#### [Work to complete]
Take every line containing "developers" from the material and copy it.

▬▬▬

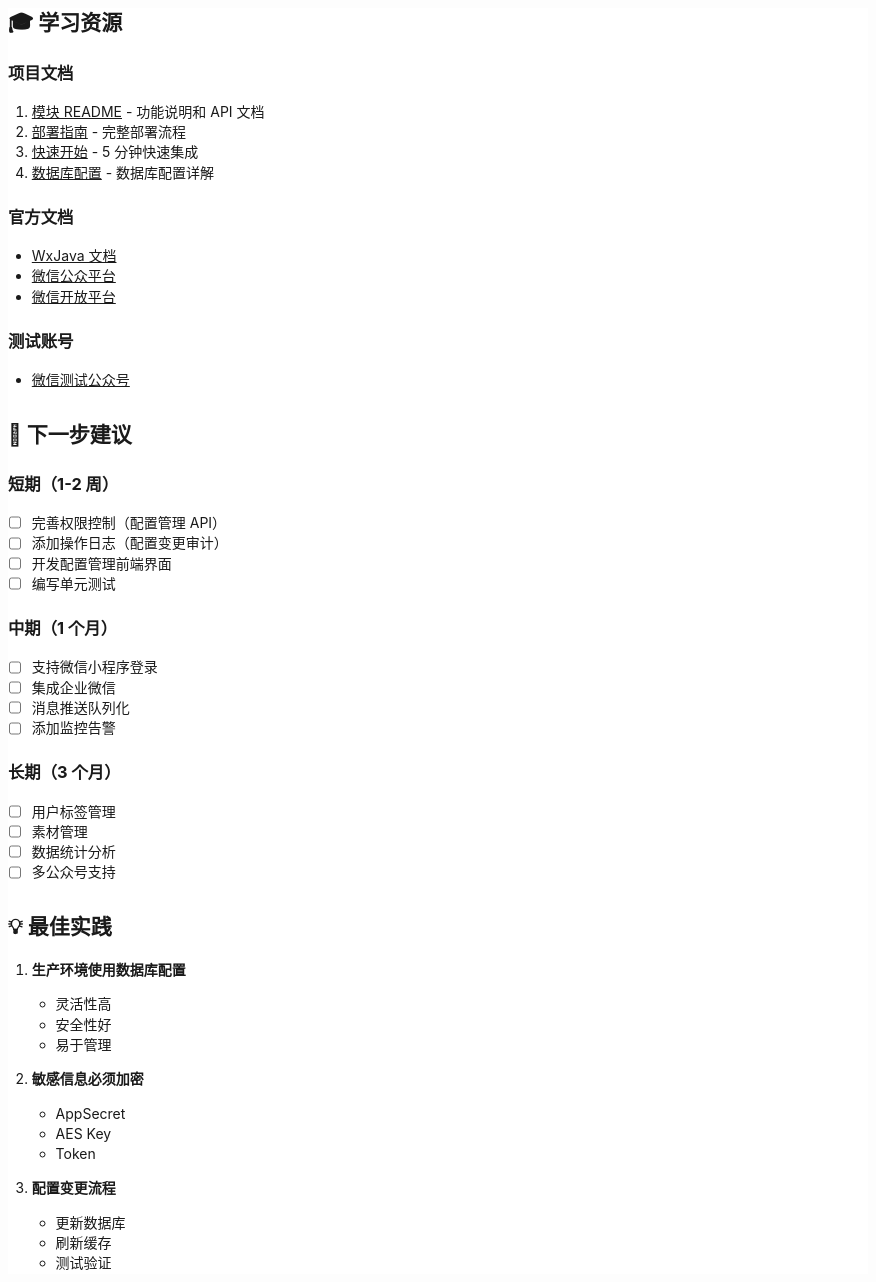 ## 🎓 学习资源

### 项目文档
1. [模块 README](../mortise-wechat/README.md) - 功能说明和 API 文档
2. [部署指南](./WECHAT_DEPLOYMENT_GUIDE.md) - 完整部署流程
3. [快速开始](./WECHAT_QUICK_START.md) - 5 分钟快速集成
4. [数据库配置](./WECHAT_DATABASE_CONFIG.md) - 数据库配置详解

### 官方文档
- [WxJava 文档](https://github.com/binarywang/WxJava/wiki)
- [微信公众平台](https://developers.weixin.qq.com/doc/offiaccount)
- [微信开放平台](https://developers.weixin.qq.com/doc/oplatform)

### 测试账号
- [微信测试公众号](https://mp.weixin.qq.com/debug/cgi-bin/sandbox)

## 🎉 下一步建议

### 短期（1-2 周）
- [ ] 完善权限控制（配置管理 API）
- [ ] 添加操作日志（配置变更审计）
- [ ] 开发配置管理前端界面
- [ ] 编写单元测试

### 中期（1 个月）
- [ ] 支持微信小程序登录
- [ ] 集成企业微信
- [ ] 消息推送队列化
- [ ] 添加监控告警

### 长期（3 个月）
- [ ] 用户标签管理
- [ ] 素材管理
- [ ] 数据统计分析
- [ ] 多公众号支持

## 💡 最佳实践

1. **生产环境使用数据库配置**
   - 灵活性高
   - 安全性好
   - 易于管理

2. **敏感信息必须加密**
   - AppSecret
   - AES Key
   - Token

3. **配置变更流程**
   - 更新数据库
   - 刷新缓存
   - 测试验证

▬▬▬

#### [Solution]
- [微信公众平台](https://developers.weixin.qq.com/doc/offiaccount)
- [微信开放平台](https://developers.weixin.qq.com/doc/oplatform)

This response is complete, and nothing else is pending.